# The task
Your task is to quote the records from their first line through the line containing "## Introduction to Cloud-Native Architectures", with nothing added or left out.

# Dataset entries
========

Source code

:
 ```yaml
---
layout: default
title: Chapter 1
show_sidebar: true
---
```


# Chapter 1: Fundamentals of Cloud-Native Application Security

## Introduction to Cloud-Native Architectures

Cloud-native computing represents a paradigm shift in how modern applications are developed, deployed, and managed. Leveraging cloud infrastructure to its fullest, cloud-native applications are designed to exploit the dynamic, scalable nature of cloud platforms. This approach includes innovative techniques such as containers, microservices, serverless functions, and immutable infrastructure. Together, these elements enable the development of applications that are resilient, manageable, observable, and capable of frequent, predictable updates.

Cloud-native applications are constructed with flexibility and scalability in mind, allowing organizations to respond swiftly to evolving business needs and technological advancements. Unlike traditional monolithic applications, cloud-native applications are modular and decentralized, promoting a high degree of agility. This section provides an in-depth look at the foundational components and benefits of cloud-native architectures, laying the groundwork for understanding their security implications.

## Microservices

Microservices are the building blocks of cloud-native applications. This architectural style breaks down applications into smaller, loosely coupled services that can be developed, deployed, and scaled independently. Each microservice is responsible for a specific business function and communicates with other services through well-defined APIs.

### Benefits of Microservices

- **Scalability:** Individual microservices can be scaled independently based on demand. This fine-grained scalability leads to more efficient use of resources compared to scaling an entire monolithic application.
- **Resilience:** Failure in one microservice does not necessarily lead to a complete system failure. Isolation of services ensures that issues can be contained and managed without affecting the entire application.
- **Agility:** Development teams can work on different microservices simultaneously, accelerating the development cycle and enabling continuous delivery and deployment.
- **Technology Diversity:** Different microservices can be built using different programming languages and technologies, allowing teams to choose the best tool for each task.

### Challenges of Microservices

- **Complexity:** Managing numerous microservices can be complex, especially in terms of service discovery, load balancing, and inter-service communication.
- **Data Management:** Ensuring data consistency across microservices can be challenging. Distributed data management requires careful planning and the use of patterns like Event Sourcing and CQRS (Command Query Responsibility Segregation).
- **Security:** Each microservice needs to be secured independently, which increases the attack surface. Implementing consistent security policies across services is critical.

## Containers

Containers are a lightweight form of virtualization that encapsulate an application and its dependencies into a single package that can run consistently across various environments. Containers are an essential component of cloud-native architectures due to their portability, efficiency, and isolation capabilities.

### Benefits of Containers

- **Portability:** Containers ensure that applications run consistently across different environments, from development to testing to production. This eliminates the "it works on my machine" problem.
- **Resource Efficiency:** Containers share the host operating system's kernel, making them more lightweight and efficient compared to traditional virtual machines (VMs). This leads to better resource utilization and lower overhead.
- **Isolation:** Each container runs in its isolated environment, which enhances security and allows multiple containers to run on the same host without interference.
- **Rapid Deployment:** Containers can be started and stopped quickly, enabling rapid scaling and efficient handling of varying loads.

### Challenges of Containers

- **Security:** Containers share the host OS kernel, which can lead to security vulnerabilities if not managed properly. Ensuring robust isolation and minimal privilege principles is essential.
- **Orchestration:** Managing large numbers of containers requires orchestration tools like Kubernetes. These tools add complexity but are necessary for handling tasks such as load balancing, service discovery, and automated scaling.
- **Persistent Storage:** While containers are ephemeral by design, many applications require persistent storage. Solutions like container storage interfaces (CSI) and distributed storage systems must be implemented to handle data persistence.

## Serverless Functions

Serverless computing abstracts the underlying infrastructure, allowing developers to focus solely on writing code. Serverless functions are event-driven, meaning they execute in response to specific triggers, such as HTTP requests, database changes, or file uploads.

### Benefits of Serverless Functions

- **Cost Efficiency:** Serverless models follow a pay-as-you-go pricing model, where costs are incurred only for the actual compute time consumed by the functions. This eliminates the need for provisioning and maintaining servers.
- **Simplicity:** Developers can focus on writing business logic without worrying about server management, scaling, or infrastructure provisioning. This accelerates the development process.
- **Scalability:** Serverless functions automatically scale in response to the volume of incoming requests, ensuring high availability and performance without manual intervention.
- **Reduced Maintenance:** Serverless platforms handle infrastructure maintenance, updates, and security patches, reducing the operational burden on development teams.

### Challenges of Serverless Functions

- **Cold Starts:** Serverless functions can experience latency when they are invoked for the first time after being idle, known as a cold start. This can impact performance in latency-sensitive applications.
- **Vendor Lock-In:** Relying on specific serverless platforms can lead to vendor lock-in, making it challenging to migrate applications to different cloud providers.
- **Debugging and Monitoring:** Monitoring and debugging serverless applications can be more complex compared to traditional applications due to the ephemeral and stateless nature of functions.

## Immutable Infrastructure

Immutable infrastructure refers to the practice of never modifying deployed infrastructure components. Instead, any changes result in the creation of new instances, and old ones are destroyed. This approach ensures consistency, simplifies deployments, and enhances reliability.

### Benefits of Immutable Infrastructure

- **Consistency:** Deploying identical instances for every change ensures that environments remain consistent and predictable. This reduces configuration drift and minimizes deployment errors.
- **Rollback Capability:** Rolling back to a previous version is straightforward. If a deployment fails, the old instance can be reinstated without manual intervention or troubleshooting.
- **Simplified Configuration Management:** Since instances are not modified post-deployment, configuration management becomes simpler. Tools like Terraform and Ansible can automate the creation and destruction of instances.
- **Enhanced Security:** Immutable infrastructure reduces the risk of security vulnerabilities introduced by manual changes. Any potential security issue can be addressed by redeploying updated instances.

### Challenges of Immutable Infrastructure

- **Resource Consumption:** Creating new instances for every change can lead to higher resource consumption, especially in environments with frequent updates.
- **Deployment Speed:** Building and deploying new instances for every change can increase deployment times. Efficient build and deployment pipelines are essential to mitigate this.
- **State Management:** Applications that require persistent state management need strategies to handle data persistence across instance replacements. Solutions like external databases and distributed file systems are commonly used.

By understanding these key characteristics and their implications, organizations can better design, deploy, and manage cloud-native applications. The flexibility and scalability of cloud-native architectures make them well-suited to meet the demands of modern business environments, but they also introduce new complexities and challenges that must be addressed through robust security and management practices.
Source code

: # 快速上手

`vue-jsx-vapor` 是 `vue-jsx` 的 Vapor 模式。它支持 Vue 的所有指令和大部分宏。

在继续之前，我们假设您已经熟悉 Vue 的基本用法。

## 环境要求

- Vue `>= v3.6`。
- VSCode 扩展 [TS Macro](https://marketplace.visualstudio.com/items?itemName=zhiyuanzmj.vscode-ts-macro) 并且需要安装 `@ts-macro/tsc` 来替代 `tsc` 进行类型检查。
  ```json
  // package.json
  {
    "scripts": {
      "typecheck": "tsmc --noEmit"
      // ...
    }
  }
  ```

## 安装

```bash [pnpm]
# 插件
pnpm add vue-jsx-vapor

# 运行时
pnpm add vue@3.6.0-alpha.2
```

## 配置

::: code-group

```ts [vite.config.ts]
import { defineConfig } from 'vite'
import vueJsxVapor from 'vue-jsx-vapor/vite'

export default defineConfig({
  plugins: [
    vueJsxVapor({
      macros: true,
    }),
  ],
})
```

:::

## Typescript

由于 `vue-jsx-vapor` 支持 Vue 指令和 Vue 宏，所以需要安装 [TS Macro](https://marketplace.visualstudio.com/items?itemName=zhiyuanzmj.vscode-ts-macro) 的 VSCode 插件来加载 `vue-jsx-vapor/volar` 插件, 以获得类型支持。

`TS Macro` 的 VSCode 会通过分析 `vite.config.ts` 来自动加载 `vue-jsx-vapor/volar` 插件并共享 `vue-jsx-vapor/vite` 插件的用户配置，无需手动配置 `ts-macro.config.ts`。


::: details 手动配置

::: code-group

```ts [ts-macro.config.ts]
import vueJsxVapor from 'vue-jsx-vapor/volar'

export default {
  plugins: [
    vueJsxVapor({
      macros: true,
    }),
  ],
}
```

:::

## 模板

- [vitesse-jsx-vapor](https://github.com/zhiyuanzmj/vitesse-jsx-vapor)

========

# Exercise response
Source code

:
 ```yaml
---
layout: default
title: Chapter 1
show_sidebar: true
---
```


# Chapter 1: Fundamentals of Cloud-Native Application Security

## Introduction to Cloud-Native Architectures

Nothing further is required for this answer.